Source data »
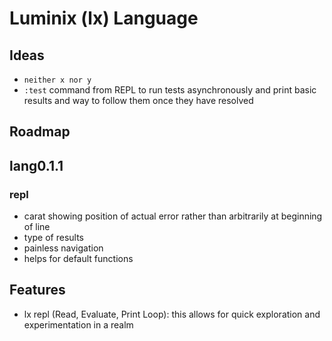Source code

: # Luminix (lx) Language

## Ideas
- `neither x nor y`
- `:test` command from REPL to run tests asynchronously and print basic results and way to follow them once they have resolved

## Roadmap

## lang0.1.1

### repl

- carat showing position of actual error rather than arbitrarily at beginning of line
- type of results
- painless navigation
- helps for default functions

## Features

- lx repl (Read, Evaluate, Print Loop): this allows for quick exploration and experimentation in a realm

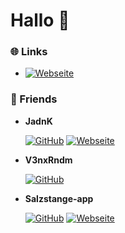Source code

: # Hallo 👋

### 🌐 Links
- [![Webseite](https://img.shields.io/badge/-Website-000?style=flat-square&logo=globe&logoColor=white)](https://lekl7.de)

### 🦍 Friends

- **JadnK**

  [![GitHub](https://img.shields.io/badge/-GitHub-181717?style=flat-square&logo=GitHub&logoColor=white)](https://github.com/JadnK)
  [![Webseite](https://img.shields.io/badge/-Website-000?style=flat-square&logo=globe&logoColor=white)](https://jadenk.de) 
  
  
- **V3nxRndm**

  [![GitHub](https://img.shields.io/badge/-GitHub-181717?style=flat-square&logo=GitHub&logoColor=white)](https://github.com/LPLDWE) 
  

- **Salzstange-app**

  [![GitHub](https://img.shields.io/badge/-GitHub-181717?style=flat-square&logo=GitHub&logoColor=white)](https://github.com/jaunger-app)
  [![Webseite](https://img.shields.io/badge/-Website-000?style=flat-square&logo=globe&logoColor=white)](https://jaunger.de)
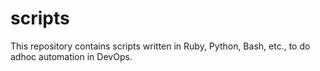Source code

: # scripts
This repository contains scripts written in Ruby, Python, Bash, etc., to do adhoc automation in DevOps.
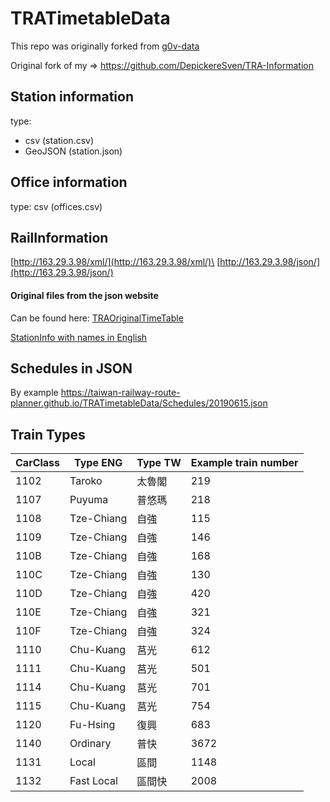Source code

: # TRATimetableData

This repo was originally forked from [g0v-data](https://github.com/g0v-data/railway)

Original fork of my => https://github.com/DepickereSven/TRA-Information

## Station information

type: 
- csv (station.csv)
- GeoJSON (station.json)

## Office information

type: csv (offices.csv)

## RailInformation


[http://163.29.3.98/xml/](http://163.29.3.98/xml/)\
[http://163.29.3.98/json/](http://163.29.3.98/json/)

#### Original files from the json website

Can be found here: [TRAOriginalTimeTable](https://github.com/Taiwan-Railway-Route-Planner/TRAOriginalTimeTable)


[StationInfo with names in English](https://taiwan-railway-route-planner.github.io/TRATimetableData/stationInfo.json)

## Schedules in JSON 

By example https://taiwan-railway-route-planner.github.io/TRATimetableData/Schedules/20190615.json


## Train Types

CarClass    |Type ENG    | Type TW   | Example train number | 
----------- |----------- |-----------|----------------------|
1102        |Taroko      |太魯閣      |219                   | 
1107        |Puyuma      |普悠瑪      |218                   | 
1108        |Tze-Chiang  |自強        |115                   | 
1109        |Tze-Chiang  |自強        |146                   | 
110B        |Tze-Chiang  |自強        |168                   | 
110C        |Tze-Chiang  |自強        |130                   | 
110D        |Tze-Chiang  |自強        |420                   | 
110E        |Tze-Chiang  |自強        |321                   | 
110F        |Tze-Chiang  |自強        |324                   | 
1110        |Chu-Kuang   |莒光        |612                   | 
1111        |Chu-Kuang   |莒光        |501                   | 
1114        |Chu-Kuang   |莒光        |701                   | 
1115        |Chu-Kuang   |莒光        |754                   | 
1120        |Fu-Hsing    |復興        |683                   | 
1140        |Ordinary    |普快        |3672                  | 
1131        |Local       |區間        |1148                  | 
1132        |Fast Local  |區間快      |2008                  | 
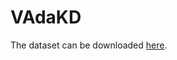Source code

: # VAdaKD

The dataset can be downloaded [here](https://drive.google.com/drive/folders/1p9E9zXCV2X2_hIzYJUwlrhWD7slCDs0r?usp=drive_link).
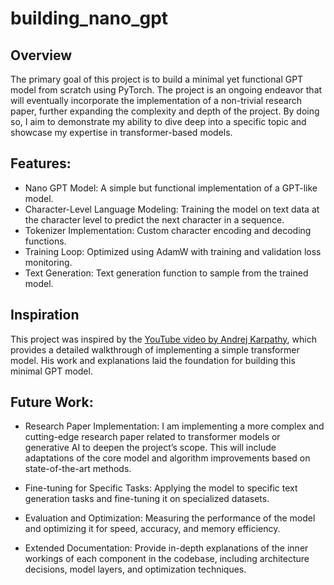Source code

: # building_nano_gpt


## Overview
The primary goal of this project is to build a minimal yet functional GPT model from scratch using PyTorch. The project is an ongoing endeavor that will eventually incorporate the implementation of a non-trivial research paper, further expanding the complexity and depth of the project. By doing so, I aim to demonstrate my ability to dive deep into a specific topic and showcase my expertise in transformer-based models.



## Features:
- Nano GPT Model: A simple but functional implementation of a GPT-like model.
- Character-Level Language Modeling: Training the model on text data at the character level to predict the next character in a sequence.
- Tokenizer Implementation: Custom character encoding and decoding functions.
- Training Loop: Optimized using AdamW with training and validation loss monitoring.
- Text Generation: Text generation function to sample from the trained model.


## Inspiration
This project was inspired by the [YouTube video by Andrej Karpathy](https://www.youtube.com/watch?v=kCc8FmEb1nY&list=PLAqhIrjkxbuWI23v9cThsA9GvCAUhRvKZ&index=13), which provides a detailed walkthrough of implementing a simple transformer model. His work and explanations laid the foundation for building this minimal GPT model.


## Future Work:

- Research Paper Implementation: I am implementing a more complex and cutting-edge research paper related to transformer models or generative AI to deepen the project’s scope. This will include adaptations of the core model and algorithm improvements based on state-of-the-art methods.

- Fine-tuning for Specific Tasks: Applying the model to specific text generation tasks and fine-tuning it on specialized datasets.

- Evaluation and Optimization: Measuring the performance of the model and optimizing it for speed, accuracy, and memory efficiency.

- Extended Documentation: Provide in-depth explanations of the inner workings of each component in the codebase, including architecture decisions, model layers, and optimization techniques.
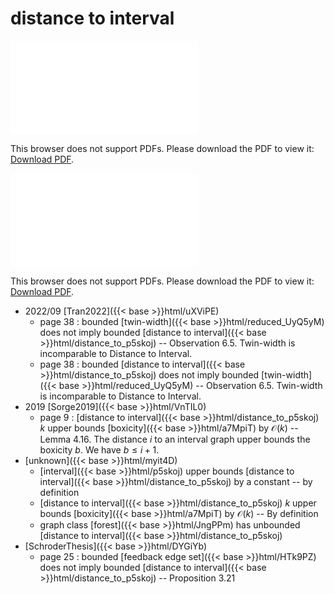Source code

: # distance to interval




<object data="../local_distance_to_p5skoj.pdf" type="application/pdf" width="100%" height="480px"><embed src="../local_distance_to_p5skoj.pdf"><p>This browser does not support PDFs. Please download the PDF to view it: <a href="../local_distance_to_p5skoj.pdf">Download PDF</a>.</p></embed></object>


<object data="../inclusions_distance_to_p5skoj.pdf" type="application/pdf" width="100%" height="480px"><embed src="../inclusions_distance_to_p5skoj.pdf"><p>This browser does not support PDFs. Please download the PDF to view it: <a href="../inclusions_distance_to_p5skoj.pdf">Download PDF</a>.</p></embed></object>

* 2022/09 [Tran2022]({{< base >}}html/uXViPE)
    * page 38 : bounded [twin-width]({{< base >}}html/reduced_UyQ5yM) does not imply bounded [distance to interval]({{< base >}}html/distance_to_p5skoj) -- Observation 6.5. Twin-width is incomparable to Distance to Interval.
    * page 38 : bounded [distance to interval]({{< base >}}html/distance_to_p5skoj) does not imply bounded [twin-width]({{< base >}}html/reduced_UyQ5yM) -- Observation 6.5. Twin-width is incomparable to Distance to Interval.
* 2019 [Sorge2019]({{< base >}}html/VnTIL0)
    * page 9 : [distance to interval]({{< base >}}html/distance_to_p5skoj) $k$ upper bounds [boxicity]({{< base >}}html/a7MpiT) by $\mathcal O(k)$ -- Lemma 4.16. The distance $i$ to an interval graph upper bounds the boxicity $b$. We have $b \le i+1$.
*  [unknown]({{< base >}}html/myit4D)
    * [interval]({{< base >}}html/p5skoj) upper bounds [distance to interval]({{< base >}}html/distance_to_p5skoj) by a constant -- by definition
    * [distance to interval]({{< base >}}html/distance_to_p5skoj) $k$ upper bounds [boxicity]({{< base >}}html/a7MpiT) by $\mathcal O(k)$ -- By definition
    * graph class [forest]({{< base >}}html/JngPPm) has unbounded [distance to interval]({{< base >}}html/distance_to_p5skoj)
*  [SchroderThesis]({{< base >}}html/DYGiYb)
    * page 25 : bounded [feedback edge set]({{< base >}}html/HTk9PZ) does not imply bounded [distance to interval]({{< base >}}html/distance_to_p5skoj) -- Proposition 3.21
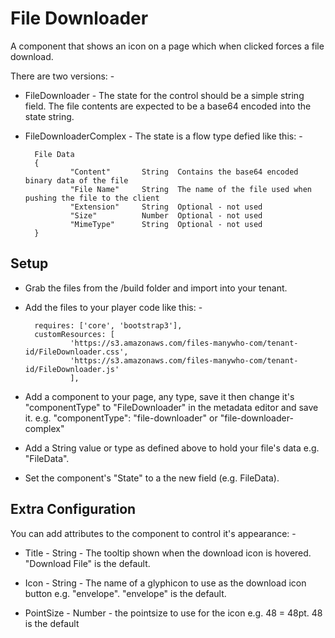 # File Downloader

A component that shows an icon on a page which when clicked forces a file download.

There are two versions: -

- FileDownloader - The state for the control should be a simple string field. The file contents are expected to be a base64 encoded into the state string.

- FileDownloaderComplex - The state is a flow type defied like this: -

        File Data
        {
                "Content"       String  Contains the base64 encoded binary data of the file
                "File Name"     String  The name of the file used when pushing the file to the client
                "Extension"     String  Optional - not used
                "Size"          Number  Optional - not used
                "MimeType"      String  Optional - not used
        }


## Setup

- Grab the files from the /build folder and import into your tenant.

- Add the files to your player code like this: -

        requires: ['core', 'bootstrap3'],
        customResources: [
                'https://s3.amazonaws.com/files-manywho-com/tenant-id/FileDownloader.css',
                'https://s3.amazonaws.com/files-manywho-com/tenant-id/FileDownloader.js'
                ],


- Add a component to your page, any type, save it then change it's "componentType" to "FileDownloader" in the metadata editor and save it.
e.g. 
            "componentType": "file-downloader" or "file-downloader-complex"

- Add a String value or type as defined above to hold your file's data e.g. "FileData".

- Set the component's "State" to a the new field (e.g. FileData). 


## Extra Configuration

You can add attributes to the component to control it's appearance: -

- Title  - String - The tooltip shown when the download icon is hovered.  "Download File" is the default.

- Icon  - String - The name of a glyphicon to use as the download icon button e.g. "envelope".  "envelope" is the default.

- PointSize - Number - the pointsize to use for the icon e.g. 48 = 48pt.  48 is the default
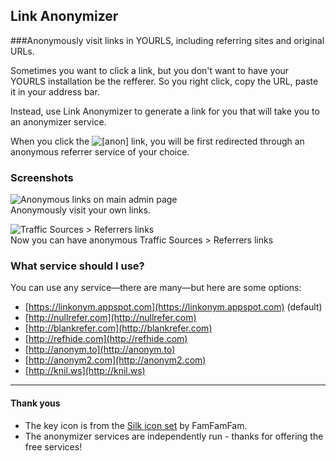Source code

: ## Link Anonymizer
###Anonymously visit links in YOURLS, including referring sites and original URLs.

Sometimes you want to click a link, but you don't want to have your YOURLS installation be the refferer. So you right click, copy the URL, paste it in your address bar. 

Instead, use Link Anonymizer to generate a link for you that will take you to an anonymizer service.

When you click the ![[anon]](https://raw.github.com/katzwebservices/YOURLS-Link-Anonymizer/master/key_go.png) link, you will be first redirected through an anonymous referrer service of your choice.

### Screenshots

![Anonymous links on main admin page](https://raw.github.com/katzwebservices/YOURLS-Link-Anonymizer/master/screenshot-1.png "On the main admin table")  
Anonymously visit your own links.

![Traffic Sources > Referrers links](https://raw.github.com/katzwebservices/YOURLS-Link-Anonymizer/master/screenshot-2.png "Traffic Sources > Referrers links")  
Now you can have anonymous Traffic Sources > Referrers links

### What service should I use?
You can use any service&mdash;there are many&mdash;but here are some options:

* [https://linkonym.appspot.com](https://linkonym.appspot.com) (default)
* [http://nullrefer.com](http://nullrefer.com)
* [http://blankrefer.com](http://blankrefer.com)
* [http://refhide.com](http://refhide.com)
* [http://anonym.to](http://anonym.to)
* [http://anonym2.com](http://anonym2.com)
* [http://knil.ws](http://knil.ws)

----

#### Thank yous
* The key icon is from the [Silk icon set](http://www.famfamfam.com/lab/icons/silk/) by FamFamFam. 
* The anonymizer services are independently run - thanks for offering the free services!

Instructions for the task »
Taking the records above, print only and exactly the lines from the line with "The dataset can" to the line with "- Tokenizer Implementation: Custom", both kept, and exclude pictures.

Response area »
The dataset can be downloaded [here](https://drive.google.com/drive/folders/1p9E9zXCV2X2_hIzYJUwlrhWD7slCDs0r?usp=drive_link).
Source code

: # building_nano_gpt


## Overview
The primary goal of this project is to build a minimal yet functional GPT model from scratch using PyTorch. The project is an ongoing endeavor that will eventually incorporate the implementation of a non-trivial research paper, further expanding the complexity and depth of the project. By doing so, I aim to demonstrate my ability to dive deep into a specific topic and showcase my expertise in transformer-based models.



## Features:
- Nano GPT Model: A simple but functional implementation of a GPT-like model.
- Character-Level Language Modeling: Training the model on text data at the character level to predict the next character in a sequence.
- Tokenizer Implementation: Custom character encoding and decoding functions.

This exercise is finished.